Though New York marcha leader and friend Miguel Ramirez identifies with the African-American struggle in the United States, his political roots are in the human rights and electoral movements of revolutionary El Salvador. Politicians and potential allies will achieve greater success if they remember that Miguel and most of those marching in the streets of this country were Americanos -- Latinoamericanos -- long before those burning Mexican flags and other anti-immigrant, anti-Latino politicos and "regular Americans" began forcing many of us to redefine what it is to be "American."

This was true in 1994, when we organized in churches, high schools and hometown associations that were, until recent rumblings, the largest Latino protests in U.S. history. At that time, my colleagues and I were opposing Proposition 187, the California initiative denying health care and education to the children of undocumented immigrants. When I was the head of CARECEN it was, along with Mexican organizations of the East side of Los Angeles, at the center of the opposition to then-governor Pete Wilson's proposition. I saw how the mass-based and then electoral momentum of that movimiento whisked organizer Fabian Nunez and marcher Antonio Villaraigosa into some of the most powerful political positions in the state -- speaker of the California State Assembly and mayor of Los Angeles, respectively.

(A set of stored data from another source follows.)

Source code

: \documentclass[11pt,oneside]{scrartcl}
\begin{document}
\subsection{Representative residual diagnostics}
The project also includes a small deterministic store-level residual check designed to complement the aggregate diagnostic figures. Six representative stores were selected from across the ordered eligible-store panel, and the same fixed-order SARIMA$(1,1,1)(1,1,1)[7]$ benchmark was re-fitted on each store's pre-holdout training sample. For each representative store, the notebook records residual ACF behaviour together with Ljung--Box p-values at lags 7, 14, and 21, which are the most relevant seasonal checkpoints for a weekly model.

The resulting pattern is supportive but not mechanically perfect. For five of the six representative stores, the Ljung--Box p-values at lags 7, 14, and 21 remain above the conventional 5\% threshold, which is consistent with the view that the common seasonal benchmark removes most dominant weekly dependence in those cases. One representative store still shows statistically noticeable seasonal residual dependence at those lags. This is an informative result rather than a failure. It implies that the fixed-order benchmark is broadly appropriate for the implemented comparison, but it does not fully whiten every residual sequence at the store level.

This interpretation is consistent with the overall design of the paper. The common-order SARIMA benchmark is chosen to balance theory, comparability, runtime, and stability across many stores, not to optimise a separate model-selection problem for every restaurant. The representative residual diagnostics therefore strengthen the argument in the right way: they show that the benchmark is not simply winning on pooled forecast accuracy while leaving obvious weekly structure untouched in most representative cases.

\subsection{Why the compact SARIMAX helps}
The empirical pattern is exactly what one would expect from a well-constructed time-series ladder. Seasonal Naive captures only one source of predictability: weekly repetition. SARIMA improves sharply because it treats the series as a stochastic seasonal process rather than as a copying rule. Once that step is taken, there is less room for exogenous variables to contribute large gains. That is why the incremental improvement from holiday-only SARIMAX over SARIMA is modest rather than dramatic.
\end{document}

Since 1994, it's been interesting to watch as post-187 anti-immigrant propositions like the numerous laws denying drivers licenses to the undocumented in many states have, along with non-stop Homeland Security raids, Minutemen harassment and numerous other attacks, given birth to the latinoamericanizacion of U.S. politics. Like the California proposition, the Sensenbrenner bill was but the spark igniting one of the most important movements of our time as the map of the United States resembles more and more the giant and varied shades of insurgent brown in California --- and Latin America.

While it is true that, like Prop. 187, the Sensenbrenner bill will have electoral effects -- short-term white voter backlash and short and long-term Latino disaffection with the Republican Party -- those dreaming of a better country should remember that the mass politicization of the Latino, especially immigrant Latino, community is about much more than Sensenbrenner or even legalization. Polls and common sense tell us that millions of marchers and other Latinos are concerned with wages and working conditions, health care, education, the environment, national security, global trade and other issues.

Samuel Cevallos, a 53-year-old Ecuadoran-American marcher and businessman from Jersey City, cares about immigration but sees beyond it. "I used to be undocumented," he said. "I came here (to the march) because many of my friends can't. They don't go to the hospital because they're scared; they can't drive to work because they can't get a license; they can't complain if they are mistreated at work." Looking from the crowd around City Hall as if he were part of an invading army about to sack the Roman Forum, Cevallos, a Republican evangelico voter added, "If George Bush cannot take care of our people, we will." He spoke in Spanish, a language that will change the meaning of words like "left," "right," "progressive" and "American."